[Exercise directions]
In the data, extract each line that holds the string "title".

[Information given]
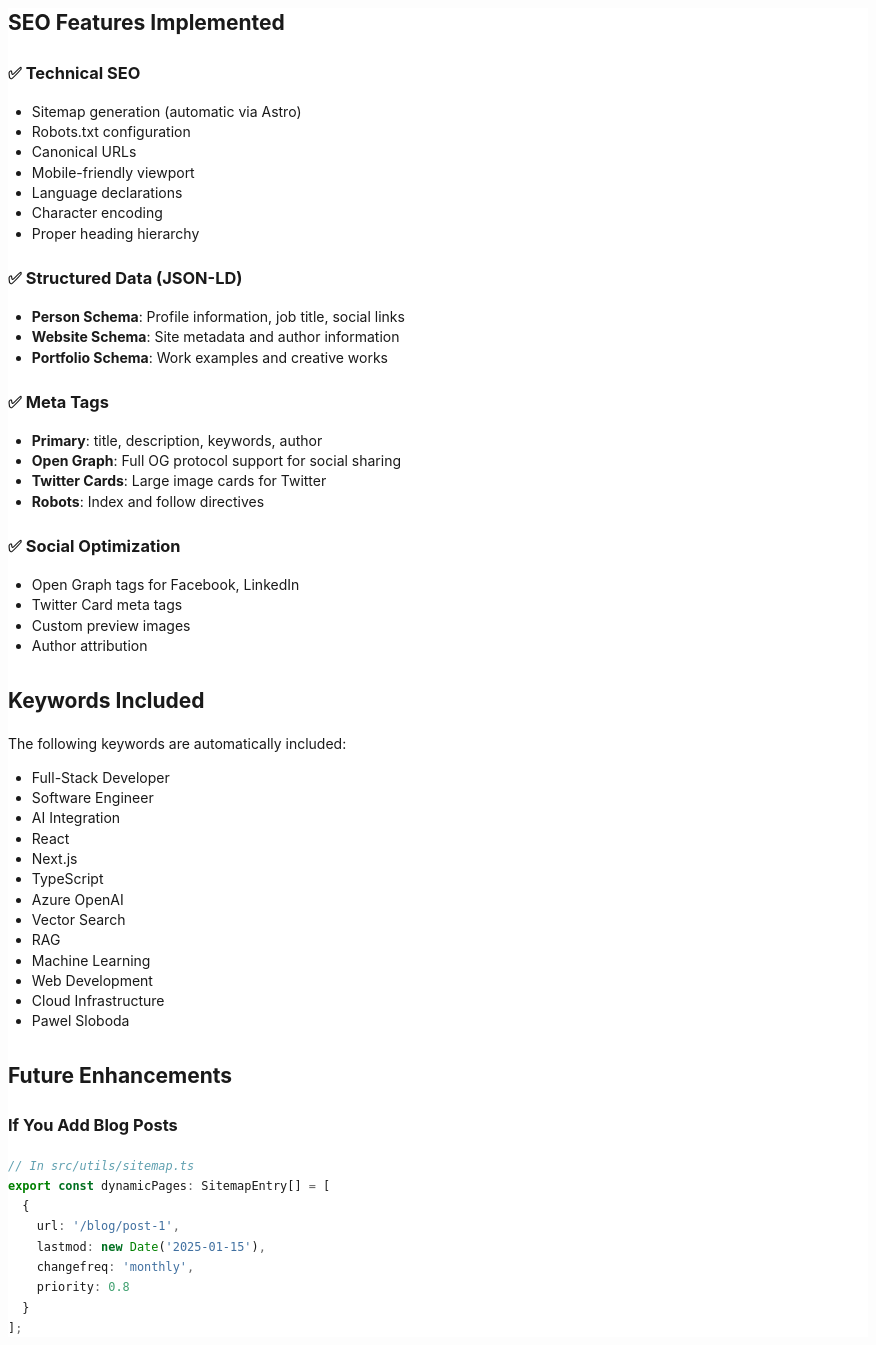 ## SEO Features Implemented

### ✅ Technical SEO
- Sitemap generation (automatic via Astro)
- Robots.txt configuration
- Canonical URLs
- Mobile-friendly viewport
- Language declarations
- Character encoding
- Proper heading hierarchy

### ✅ Structured Data (JSON-LD)
- **Person Schema**: Profile information, job title, social links
- **Website Schema**: Site metadata and author information
- **Portfolio Schema**: Work examples and creative works

### ✅ Meta Tags
- **Primary**: title, description, keywords, author
- **Open Graph**: Full OG protocol support for social sharing
- **Twitter Cards**: Large image cards for Twitter
- **Robots**: Index and follow directives

### ✅ Social Optimization
- Open Graph tags for Facebook, LinkedIn
- Twitter Card meta tags
- Custom preview images
- Author attribution

## Keywords Included
The following keywords are automatically included:
- Full-Stack Developer
- Software Engineer
- AI Integration
- React
- Next.js
- TypeScript
- Azure OpenAI
- Vector Search
- RAG
- Machine Learning
- Web Development
- Cloud Infrastructure
- Pawel Sloboda

## Future Enhancements

### If You Add Blog Posts
```typescript
// In src/utils/sitemap.ts
export const dynamicPages: SitemapEntry[] = [
  {
    url: '/blog/post-1',
    lastmod: new Date('2025-01-15'),
    changefreq: 'monthly',
    priority: 0.8
  }
];
```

[Exercise response]
- **Person Schema**: Profile information, job title, social links
- **Primary**: title, description, keywords, author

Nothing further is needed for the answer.